* [Problem to work on]
Could you copy every line from the material below in which "Conformal" appears?

* [Study material]
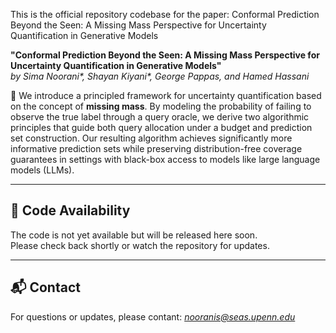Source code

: 
This is the official repository codebase for the paper: Conformal Prediction Beyond the Seen: A Missing Mass Perspective for Uncertainty Quantification in Generative Models

**"Conformal Prediction Beyond the Seen: A Missing Mass Perspective for Uncertainty Quantification in Generative Models"**  
*by Sima Noorani\*, Shayan Kiyani\*, George Pappas, and Hamed Hassani*

📄 We introduce a principled framework for uncertainty quantification based on the concept of **missing mass**. By modeling the probability of failing to observe the true label through a query oracle, we derive two algorithmic principles that guide both query allocation under a budget and prediction set construction. Our resulting algorithm achieves significantly more informative prediction sets while preserving distribution-free coverage guarantees in settings with black-box access to models like large language models (LLMs).

---

## 🔧 Code Availability

The code is not yet available but will be released here soon.  
Please check back shortly or watch the repository for updates.

---

## 📬 Contact

For questions or updates, please contant:
*nooranis@seas.upenn.edu*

* [Output]
This is the official repository codebase for the paper: Conformal Prediction Beyond the Seen: A Missing Mass Perspective for Uncertainty Quantification in Generative Models
**"Conformal Prediction Beyond the Seen: A Missing Mass Perspective for Uncertainty Quantification in Generative Models"**  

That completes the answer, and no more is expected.